**PROBLEM REQUIREMENTS**
Extract from the entries below, exactly as given, only the lines from the line containing "Oops Project of hotel ticket booking app" to the line containing "### Description", both lines included.

**MATERIAL FOR THIS EXERCISE**
= Beginning of Section =

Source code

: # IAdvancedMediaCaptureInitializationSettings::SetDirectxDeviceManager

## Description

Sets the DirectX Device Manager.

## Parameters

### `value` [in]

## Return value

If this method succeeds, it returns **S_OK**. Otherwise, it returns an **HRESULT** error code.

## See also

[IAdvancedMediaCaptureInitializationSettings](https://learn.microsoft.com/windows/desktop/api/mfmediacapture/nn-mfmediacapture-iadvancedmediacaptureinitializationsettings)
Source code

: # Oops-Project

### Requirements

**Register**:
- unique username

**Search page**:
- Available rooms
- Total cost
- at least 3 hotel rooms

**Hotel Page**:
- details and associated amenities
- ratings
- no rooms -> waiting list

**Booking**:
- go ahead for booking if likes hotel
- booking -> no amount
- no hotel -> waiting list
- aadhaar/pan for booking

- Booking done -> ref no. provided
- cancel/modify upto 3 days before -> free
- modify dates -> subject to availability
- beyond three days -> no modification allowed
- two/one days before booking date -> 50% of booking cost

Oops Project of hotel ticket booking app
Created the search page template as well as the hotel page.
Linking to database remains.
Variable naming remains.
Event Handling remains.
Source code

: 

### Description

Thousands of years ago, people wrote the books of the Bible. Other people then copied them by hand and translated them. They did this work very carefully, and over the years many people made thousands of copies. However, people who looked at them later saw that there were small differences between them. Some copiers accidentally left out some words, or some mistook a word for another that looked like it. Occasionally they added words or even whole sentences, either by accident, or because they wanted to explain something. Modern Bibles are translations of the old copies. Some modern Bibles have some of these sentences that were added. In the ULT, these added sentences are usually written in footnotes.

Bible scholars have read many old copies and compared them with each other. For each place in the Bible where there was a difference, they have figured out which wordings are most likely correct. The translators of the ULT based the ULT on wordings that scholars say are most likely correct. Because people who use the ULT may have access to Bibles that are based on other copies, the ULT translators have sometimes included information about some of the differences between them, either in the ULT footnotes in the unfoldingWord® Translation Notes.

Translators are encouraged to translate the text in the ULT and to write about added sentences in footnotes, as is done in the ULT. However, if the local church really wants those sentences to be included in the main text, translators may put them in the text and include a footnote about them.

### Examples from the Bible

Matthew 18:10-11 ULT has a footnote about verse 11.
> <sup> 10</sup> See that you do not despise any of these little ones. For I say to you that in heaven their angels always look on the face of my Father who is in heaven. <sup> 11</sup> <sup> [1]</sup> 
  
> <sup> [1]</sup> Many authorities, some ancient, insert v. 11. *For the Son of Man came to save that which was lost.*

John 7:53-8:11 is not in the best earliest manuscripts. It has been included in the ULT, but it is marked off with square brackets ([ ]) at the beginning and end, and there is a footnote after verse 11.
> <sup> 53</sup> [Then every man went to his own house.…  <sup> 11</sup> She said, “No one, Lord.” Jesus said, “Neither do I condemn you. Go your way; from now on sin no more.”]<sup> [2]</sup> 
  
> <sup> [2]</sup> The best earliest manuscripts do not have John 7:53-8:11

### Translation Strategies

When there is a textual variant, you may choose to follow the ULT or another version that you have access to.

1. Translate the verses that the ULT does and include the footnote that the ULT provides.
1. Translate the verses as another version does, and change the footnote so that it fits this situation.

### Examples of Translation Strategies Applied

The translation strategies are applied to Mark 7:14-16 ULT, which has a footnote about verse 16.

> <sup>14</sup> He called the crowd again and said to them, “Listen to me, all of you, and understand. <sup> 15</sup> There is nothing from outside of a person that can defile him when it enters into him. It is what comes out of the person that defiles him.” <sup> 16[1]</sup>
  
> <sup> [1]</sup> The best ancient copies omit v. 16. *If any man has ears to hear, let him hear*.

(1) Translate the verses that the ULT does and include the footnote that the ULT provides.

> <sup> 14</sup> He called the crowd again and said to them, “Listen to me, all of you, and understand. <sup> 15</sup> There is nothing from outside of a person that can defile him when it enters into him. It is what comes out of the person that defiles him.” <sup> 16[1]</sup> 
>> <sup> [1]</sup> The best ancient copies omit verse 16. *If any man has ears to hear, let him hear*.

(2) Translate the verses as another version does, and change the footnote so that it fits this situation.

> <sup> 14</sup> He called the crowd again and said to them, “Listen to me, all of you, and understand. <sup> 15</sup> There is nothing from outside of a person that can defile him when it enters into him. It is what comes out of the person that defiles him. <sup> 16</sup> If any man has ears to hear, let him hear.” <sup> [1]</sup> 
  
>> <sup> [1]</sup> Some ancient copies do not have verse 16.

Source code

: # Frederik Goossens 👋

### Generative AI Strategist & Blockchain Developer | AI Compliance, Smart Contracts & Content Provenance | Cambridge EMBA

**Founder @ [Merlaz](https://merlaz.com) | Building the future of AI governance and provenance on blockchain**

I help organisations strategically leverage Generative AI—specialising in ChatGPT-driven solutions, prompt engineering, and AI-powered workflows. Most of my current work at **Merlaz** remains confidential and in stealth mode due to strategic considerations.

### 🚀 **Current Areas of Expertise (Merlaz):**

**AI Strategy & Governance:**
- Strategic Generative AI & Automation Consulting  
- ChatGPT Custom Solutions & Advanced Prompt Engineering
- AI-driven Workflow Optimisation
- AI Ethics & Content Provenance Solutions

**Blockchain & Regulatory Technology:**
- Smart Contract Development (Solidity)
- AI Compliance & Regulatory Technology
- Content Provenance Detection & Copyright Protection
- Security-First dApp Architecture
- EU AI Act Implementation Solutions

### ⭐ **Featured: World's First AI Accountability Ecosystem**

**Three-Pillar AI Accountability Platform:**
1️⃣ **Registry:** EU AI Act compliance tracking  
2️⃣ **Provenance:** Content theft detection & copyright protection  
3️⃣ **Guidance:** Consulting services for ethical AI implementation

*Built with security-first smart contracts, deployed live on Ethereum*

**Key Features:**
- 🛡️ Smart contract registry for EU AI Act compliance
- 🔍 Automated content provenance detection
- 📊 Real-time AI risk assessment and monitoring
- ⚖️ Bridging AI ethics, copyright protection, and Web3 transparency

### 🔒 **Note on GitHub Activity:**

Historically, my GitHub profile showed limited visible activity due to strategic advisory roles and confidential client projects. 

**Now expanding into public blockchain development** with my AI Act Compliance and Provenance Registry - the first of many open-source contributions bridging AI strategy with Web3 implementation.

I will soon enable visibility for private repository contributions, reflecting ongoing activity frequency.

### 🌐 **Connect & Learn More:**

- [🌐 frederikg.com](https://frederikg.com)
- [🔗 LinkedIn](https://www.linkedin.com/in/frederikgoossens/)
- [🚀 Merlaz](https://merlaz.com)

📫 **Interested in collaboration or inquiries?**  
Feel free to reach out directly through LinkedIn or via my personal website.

= End of Section =

**TASK ANSWER**
Oops Project of hotel ticket booking app
Created the search page template as well as the hotel page.
Linking to database remains.
Variable naming remains.
Event Handling remains.
Source code

: 

### Description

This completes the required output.